How different from her experience is our experience as we stand at the threshold of our Covid-19 tomb? The last year defied all of our beliefs about who we are as a people. Our government lied to us and did not protect us. Racism reared its ugly head as the most vulnerable among us suffered the most. Human beings deliberately put other human beings at risks by not wearing masks, refusing to practice social distancing and inciting violence directed at those trying to keep citizens safe. The biggest economy in the world came to a standstill as our neighbors, family members and those we did not know died agonizing and lonely deaths. Whatever we expected as citizens of the most powerful and wealthiest country in the world, this was not it. Like Mary, we are left heart-broken and grieving. Our tombs are empty.
But Mary does not remain facing the tomb, she turns from the emptiness and after telling the male disciples Jesus’ body is gone, she retreats to grieve and continue her search for the body. Perhaps blinded by her tears and grief, she assumes the man she meets to be the gardener. It is only when she hears him call her name that she realizes the man before her is the risen Jesus. She races to tell the other disciples “I have seen the Lord!” Expectations are again overturned and suddenly, as the morning breaks, a whole new life of possibility opens up to those who seek Jesus. What has been a horrible morning following a devastating week, has become a happy if perplexing one. Unexpectedly, new life has arrived.
This Easter morning feels that same way. After a devastating year, vaccines are rolling away the stone that has kept us entombed. It is no less than a miracle; brought to us by scientists living their calling through their God-given gifts. As did Mary and the other disciples, we cannot forget all the hard truths we came to know during our time in the tomb. Just as Mary and the disciples are invited to live a new way of being in the transformation of the resurrection, so too, are we. The world around us may look much the same as when we left it. But WE have been changed by all that happened – and as a result, Jesus may no longer look familiar to us in this new light of this happy morning. But Jesus is here to surprise us with the gift of new life. As our risen Lord, he calls each one of our names as we listen for his voice.

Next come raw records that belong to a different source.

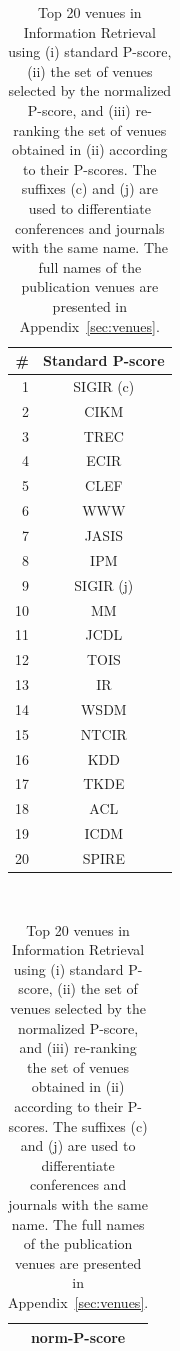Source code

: \documentclass[msc]{ppgccufmg}
\begin{document}
\begin{table}[htbp]
\centering
\caption{Top 20 venues in Information Retrieval using (i) standard P-score, (ii) the set of venues selected by the normalized P-score, and (iii) re-ranking the set of venues obtained in (ii) according to their P-scores. The suffixes (c) and (j) are used to differentiate conferences and journals with the same name. The full names of the publication venues are presented in Appendix~\ref{sec:venues}.}
\label{tab:ir-venues}
\begin{tabular}{rc}
\toprule
\#		&	Standard P-score \\ 
\midrule
1		&	SIGIR (c) \\
2		&	CIKM		\\
3		&	TREC	\\	
4		&	ECIR		\\
5		&	CLEF		\\
6		&	WWW	\\		
7		&	JASIS	\\	
8		&	IPM		\\	
9		&	SIGIR (j) \\
10		&	MM	\\		
11		&	JCDL		\\
12		&	TOIS		\\
13		&	IR			\\
14		&	WSDM	\\
15		&	NTCIR	\\
16		&	KDD		\\
17		&	TKDE	\\
18		&	ACL		\\
19		&	ICDM		\\
20		&	SPIRE	\\
\bottomrule
\end{tabular} \ \ 
\begin{tabular}{c}
\toprule
norm-P-score \\ 
\midrule

\end{tabular}
\end{table}
\end{document}

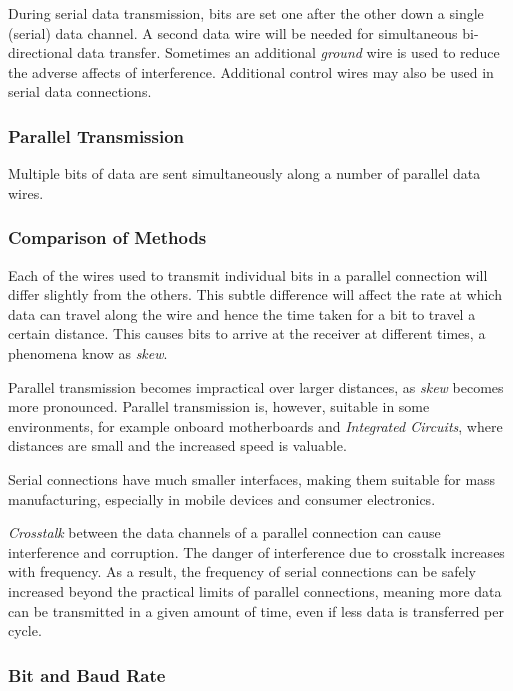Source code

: \documentclass[9pt]{article}
\begin{document}
During serial data transmission, bits are set one after the other down a single (serial) data channel. A second data wire will be needed for simultaneous bi-directional data transfer. Sometimes an additional \emph{ground} wire is used to reduce the adverse affects of interference. Additional control wires may also be used in serial data connections.

\subsubsection{Parallel Transmission}
\label{sec:orgfc08d58}

Multiple bits of data are sent simultaneously along a number of parallel data wires.

\subsubsection{Comparison of Methods}
\label{sec:org9f50ace}

Each of the wires used to transmit individual bits in a parallel connection will differ slightly from the others. This subtle difference will affect the rate at which data can travel along the wire and hence the time taken for a bit to travel a certain distance. This causes bits to arrive at the receiver at different times, a phenomena know as \emph{skew}.

Parallel transmission becomes impractical over larger distances, as \emph{skew} becomes more pronounced. Parallel transmission is, however, suitable in some environments, for example onboard motherboards and \emph{Integrated Circuits}, where distances are small and the increased speed is valuable.

Serial connections have much smaller interfaces, making them suitable for mass manufacturing, especially in mobile devices and consumer electronics.

\emph{Crosstalk} between the data channels of a parallel connection can cause interference and corruption. The danger of interference due to crosstalk increases with frequency. As a result, the frequency of serial connections can be safely increased beyond the practical limits of parallel connections, meaning more data can be transmitted in a given amount of time, even if less data is transferred per cycle.

\subsubsection{Bit and Baud Rate}
\label{sec:org06deb81}
\end{document}
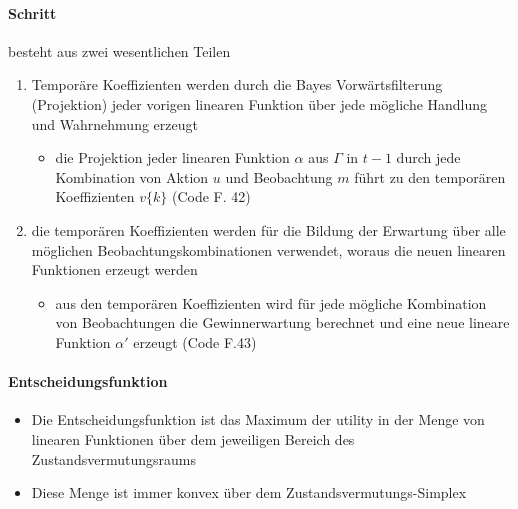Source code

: \paragraph{Schritt} besteht aus zwei wesentlichen Teilen
\begin{enumerate}
	\item Tempor\"are Koeffizienten werden durch die Bayes Vorw\"artsfilterung (Projektion) jeder vorigen linearen Funktion \"uber jede m\"ogliche Handlung und Wahrnehmung erzeugt
	\begin{itemize}
		\item die Projektion jeder linearen Funktion $\alpha$ aus $\Gamma$ in $t-1$ durch jede Kombination von Aktion $u$ und Beobachtung $m$ f\"uhrt zu den tempor\"aren Koeffizienten $v\{ k \}$ (Code F. 42)
	\end{itemize}
	\item die tempor\"aren Koeffizienten werden f\"ur die Bildung der Erwartung \"uber alle m\"oglichen Beobachtungskombinationen verwendet, woraus die neuen linearen Funktionen erzeugt werden
	\begin{itemize}
		\item aus den tempor\"aren Koeffizienten wird f\"ur jede m\"ogliche Kombination von Beobachtungen die Gewinnerwartung berechnet und eine neue lineare Funktion $\alpha'$ erzeugt (Code F.43)
	\end{itemize}
\end{enumerate}

\paragraph{Entscheidungsfunktion}
\begin{itemize}
	\item Die Entscheidungsfunktion ist das Maximum der utility in der Menge von linearen Funktionen \"uber dem jeweiligen Bereich des Zustandsvermutungsraums
	\item Diese Menge ist immer konvex \"uber dem Zustandsvermutungs-Simplex
\end{itemize}

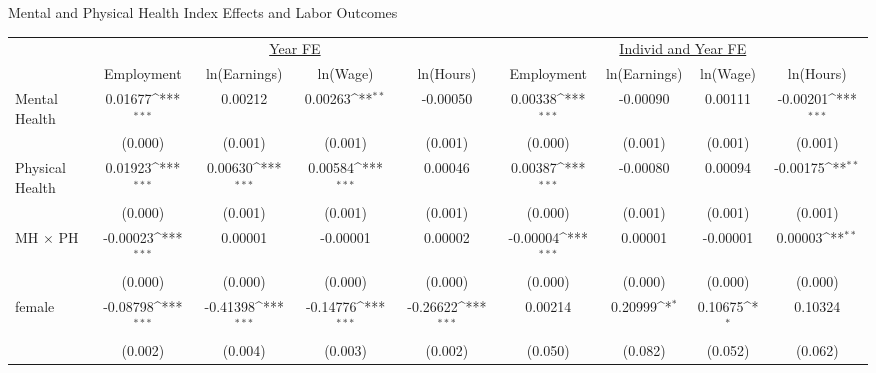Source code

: \def\sym#1{\ifmmode^{#1}\else\(^{#1}\)\fi}
\center\caption{Mental and Physical Health Index Effects and Labor Outcomes}
\tiny\begin{tabular}{l*{8}{c}}
                    &\multicolumn{4}{c}{\underline{Year FE}}                                                &\multicolumn{4}{c}{\underline{Individ and Year FE}}                                    \\\cmidrule(lr){2-5}\cmidrule(lr){6-9}
                    &\multicolumn{1}{c}{Employment}&\multicolumn{1}{c}{ln(Earnings)}&\multicolumn{1}{c}{ln(Wage)}&\multicolumn{1}{c}{ln(Hours)}&\multicolumn{1}{c}{Employment}&\multicolumn{1}{c}{ln(Earnings)}&\multicolumn{1}{c}{ln(Wage)}&\multicolumn{1}{c}{ln(Hours)}\\
\hline
Mental Health       &     0.01677\sym{***}&     0.00212         &     0.00263\sym{**} &    -0.00050         &     0.00338\sym{***}&    -0.00090         &     0.00111         &    -0.00201\sym{***}\\
                    &     (0.000)         &     (0.001)         &     (0.001)         &     (0.001)         &     (0.000)         &     (0.001)         &     (0.001)         &     (0.001)         \\
Physical Health     &     0.01923\sym{***}&     0.00630\sym{***}&     0.00584\sym{***}&     0.00046         &     0.00387\sym{***}&    -0.00080         &     0.00094         &    -0.00175\sym{**} \\
                    &     (0.000)         &     (0.001)         &     (0.001)         &     (0.001)         &     (0.000)         &     (0.001)         &     (0.001)         &     (0.001)         \\
MH $\times$ PH      &    -0.00023\sym{***}&     0.00001         &    -0.00001         &     0.00002         &    -0.00004\sym{***}&     0.00001         &    -0.00001         &     0.00003\sym{**} \\
                    &     (0.000)         &     (0.000)         &     (0.000)         &     (0.000)         &     (0.000)         &     (0.000)         &     (0.000)         &     (0.000)         \\
female              &    -0.08798\sym{***}&    -0.41398\sym{***}&    -0.14776\sym{***}&    -0.26622\sym{***}&     0.00214         &     0.20999\sym{*}  &     0.10675\sym{*}  &     0.10324         \\
                    &     (0.002)         &     (0.004)         &     (0.003)         &     (0.002)         &     (0.050)         &     (0.082)         &     (0.052)         &     (0.062)         \\

\end{tabular}
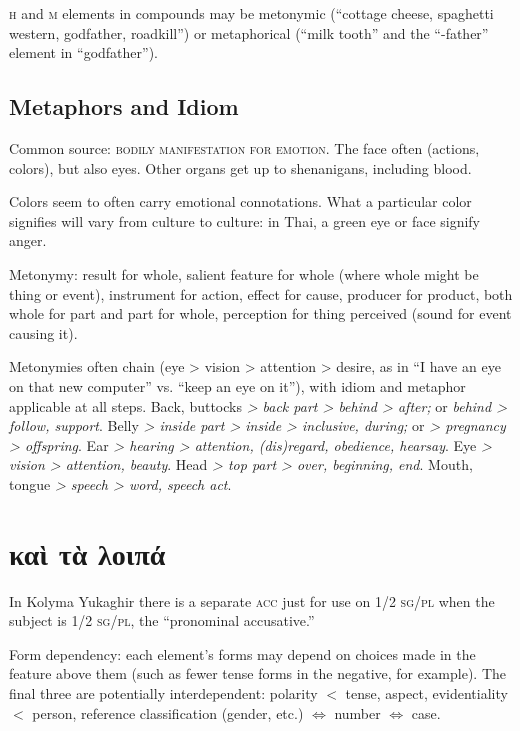 \documentclass[11pt]{article}
\newcommand{\I}[1]{\textsc{#1}}   %
\begin{document}
{\noindent \I{h} and \I{m} elements in compounds may be metonymic
(``cottage cheese, spaghetti western, godfather, roadkill'') or
metaphorical (``milk tooth'' and the ``-father'' element in
``godfather'').


\subsection{Metaphors and Idiom}
Common source: \I{bodily manifestation for emotion}. The face often
(actions, colors), but also eyes. Other organs get up to shenanigans,
including blood.

Colors seem to often carry emotional connotations.  What a
particular color signifies will vary from culture to culture: in Thai,
a green eye or face signify anger.

Metonymy: result for whole, salient feature for whole (where whole
might be thing or event), instrument for action, effect for cause,
producer for product, both whole for part and part for whole,
perception for thing perceived (sound for event causing it).

Metonymies often chain (eye > vision > attention > desire, as in ``I
have an eye on that new computer'' vs. ``keep an eye on it''), with
idiom and metaphor applicable at all steps.  Back, buttocks \textit{>
back part > behind > after;} or \textit{behind > follow, support}.
Belly \textit{> inside part > inside > inclusive, during;} or
\textit{> pregnancy > offspring}.  Ear \textit{> hearing > attention,
(dis)regard, obedience, hearsay}.  Eye \textit{> vision > attention,
beauty}.  Head \textit{> top part > over, beginning, end}.  Mouth,
tongue \textit{> speech > word, speech act}.




\section{καὶ τὰ λοιπά}
In Kolyma Yukaghir there is a separate \I{acc} just for use on \I{1/2
sg/pl} when the subject is \I{1/2 sg/pl}, the ``pronominal
accusative.'' 

Form dependency: each element's forms may depend on choices made in
the feature above them (such as fewer tense forms in the negative, for
example).  The final three are potentially interdependent: polarity
$<$ tense, aspect, evidentiality $<$ person, reference classification
(gender, etc.) $\Leftrightarrow$ number $\Leftrightarrow$ case.

}
\end{document}
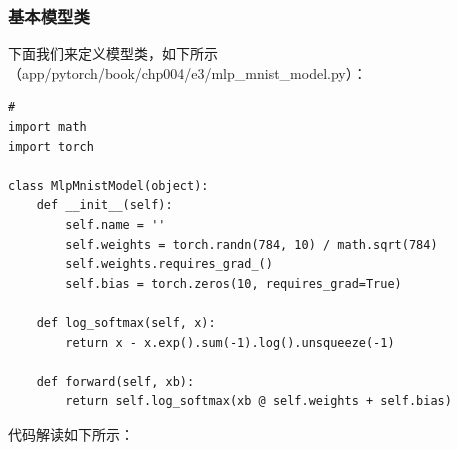 \documentclass[UTF8]{article}
\begin{document}
\subsubsection{基本模型类}
下面我们来定义模型类，如下所示（app/pytorch/book/chp004/e3/mlp\_mnist\_model.py）：
\begin{lstlisting}
#
import math
import torch

class MlpMnistModel(object):
    def __init__(self):
        self.name = ''
        self.weights = torch.randn(784, 10) / math.sqrt(784)
        self.weights.requires_grad_()
        self.bias = torch.zeros(10, requires_grad=True)

    def log_softmax(self, x):
        return x - x.exp().sum(-1).log().unsqueeze(-1)

    def forward(self, xb):
        return self.log_softmax(xb @ self.weights + self.bias)
\end{lstlisting}
代码解读如下所示：
\end{document}
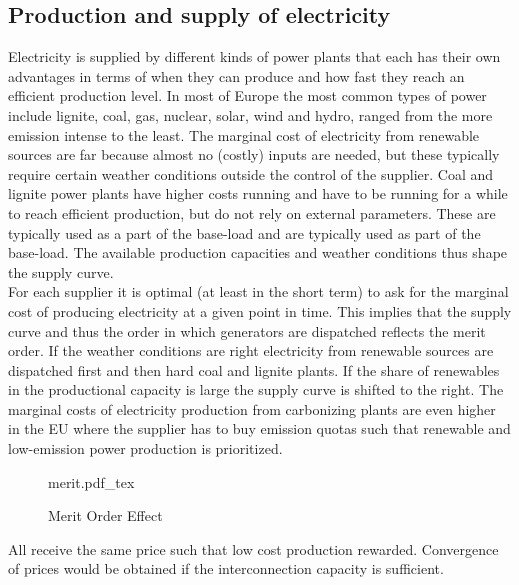 \subsection{Production and supply of electricity}
\label{subsec:t_production}
Electricity is supplied by different kinds of power plants that each has their own advantages in terms of when they can produce and how fast they reach an efficient production level. In most of Europe the most common types of power include lignite, coal, gas, nuclear, solar, wind and hydro, ranged from the more emission intense to the least. The marginal cost of electricity from renewable sources are far because almost no (costly) inputs are needed, but these typically require certain weather conditions outside the control of the supplier. Coal and lignite power plants have higher costs running and have to be running for a while to reach efficient production, but do not rely on external parameters. These are typically used as a part of the base-load  and are typically used as part of the base-load. The available production capacities and weather conditions thus shape the supply curve. \smallskip \\

For each supplier it is optimal (at least in the short term) to ask for the marginal cost of producing electricity at a given point in time. This implies that the supply curve and thus the order in which generators are dispatched reflects the merit order. If the weather conditions are right electricity from renewable sources are dispatched first and then hard coal and lignite plants. If the share of renewables in the productional capacity is large the supply curve is shifted to the right. The marginal costs of electricity production from carbonizing plants are even higher in the EU where the supplier has to buy emission quotas such that renewable and low-emission power production is prioritized. \smallskip \\

\begin{figure}
    \centering
    \caption{Merit Order Effect}
    \label{fig:merit}
    \begin{center}
        \def\svgwidth{0.90\columnwidth}
        {merit.pdf_tex}
    \end{center}
\end{figure}

All receive the same price such that low cost production rewarded. Convergence of prices would be obtained if the interconnection capacity is sufficient.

The truth of the Christian faith preached for centuries is that because of Jesus’ resurrection, new life is always waiting for us no matter how long we have been stuck in our tombs or how broken we and our society may be. This particular Easter celebration of the resurrection is especially resplendent in so much possibility. As we emerge from the darkness of our tombs into the light of spring life bursting out around us, the resurrection is our invitation from Jesus to join him in making all things new again; to participate in recreating the world revealed in the Beatitudes we explored in Lent.
The hard lessons of the pandemic will – and must – remain with us and our search for the resurrected Jesus will continue to challenge our expectations, calling us to work for justice and healing, to care for one another and for the earth; to follow Jesus wherever he leads in ways we may not have understood before. There is a new urgency to our lives of faith that demands we boldly engage in undoing the human brokenness and suffering revealed to us during our time in the tomb.
We have been changed by our time in the tomb, but the world has not. As the Episcopal Bishop Barbara Harris often reminded the Church, “We are an Easter people in a Good Friday world.” To be an Easter people demands that we be light for the world, bringing love, hope, reconciliation and peace into a world that so badly needs our witness and our participation. We, too, have met the resurrected Jesus and because of his presence with us, today we are able to welcome this happy morning, secure in our hope and trusting that we will make a difference in the holy work of re-creating the world. With Mary, we boldly proclaim “[We] have seen the Lord!” “Welcome happy morning, indeed!” Alleluia! Amen.